Gather each line in the entries that includes the string "做一个标记".

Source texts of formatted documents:
- - - - - - -

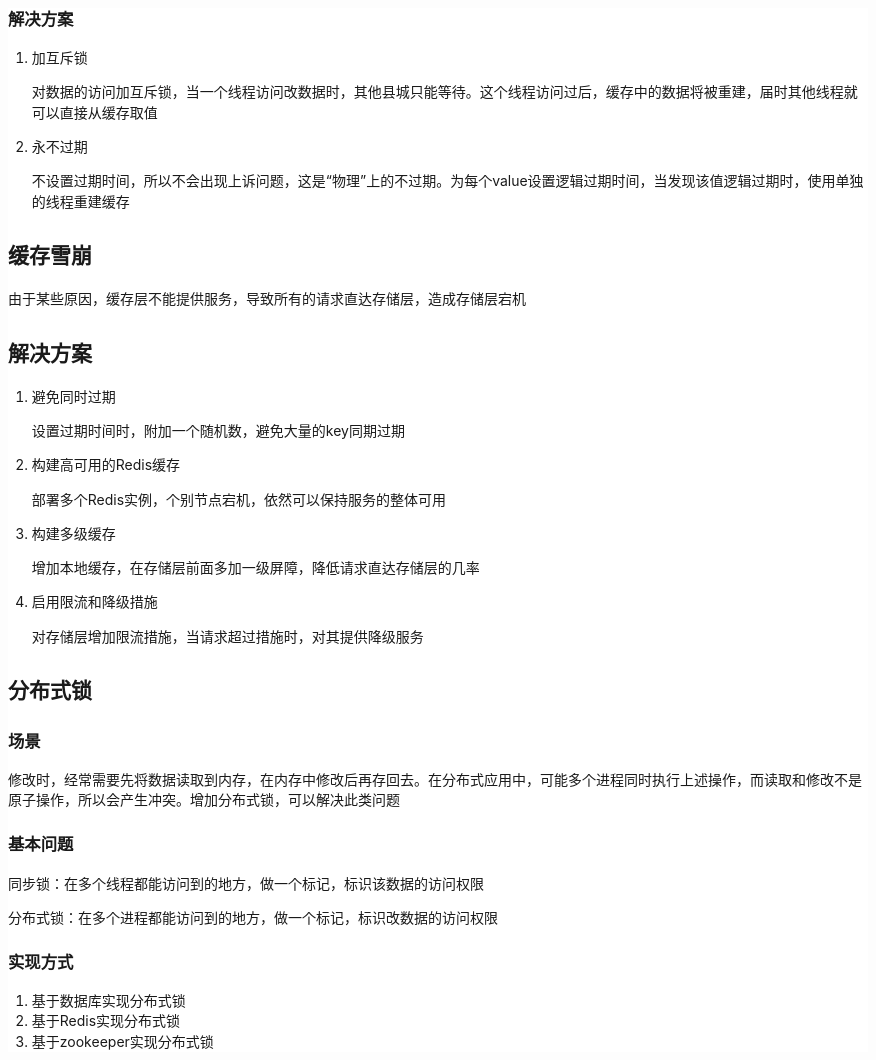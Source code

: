 ### 解决方案

1. 加互斥锁

   对数据的访问加互斥锁，当一个线程访问改数据时，其他县城只能等待。这个线程访问过后，缓存中的数据将被重建，届时其他线程就可以直接从缓存取值

2. 永不过期

   不设置过期时间，所以不会出现上诉问题，这是“物理”上的不过期。为每个value设置逻辑过期时间，当发现该值逻辑过期时，使用单独的线程重建缓存



## 缓存雪崩

由于某些原因，缓存层不能提供服务，导致所有的请求直达存储层，造成存储层宕机



## 解决方案

1. 避免同时过期

   设置过期时间时，附加一个随机数，避免大量的key同期过期

2. 构建高可用的Redis缓存

   部署多个Redis实例，个别节点宕机，依然可以保持服务的整体可用

3. 构建多级缓存

   增加本地缓存，在存储层前面多加一级屏障，降低请求直达存储层的几率

4. 启用限流和降级措施

   对存储层增加限流措施，当请求超过措施时，对其提供降级服务



## 分布式锁

### 场景

修改时，经常需要先将数据读取到内存，在内存中修改后再存回去。在分布式应用中，可能多个进程同时执行上述操作，而读取和修改不是原子操作，所以会产生冲突。增加分布式锁，可以解决此类问题



### 基本问题

同步锁：在多个线程都能访问到的地方，做一个标记，标识该数据的访问权限

分布式锁：在多个进程都能访问到的地方，做一个标记，标识改数据的访问权限



### 实现方式

1. 基于数据库实现分布式锁
2. 基于Redis实现分布式锁
3. 基于zookeeper实现分布式锁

- - - - - - -

* _SOLVED PROBLEM_:
同步锁：在多个线程都能访问到的地方，做一个标记，标识该数据的访问权限
分布式锁：在多个进程都能访问到的地方，做一个标记，标识改数据的访问权限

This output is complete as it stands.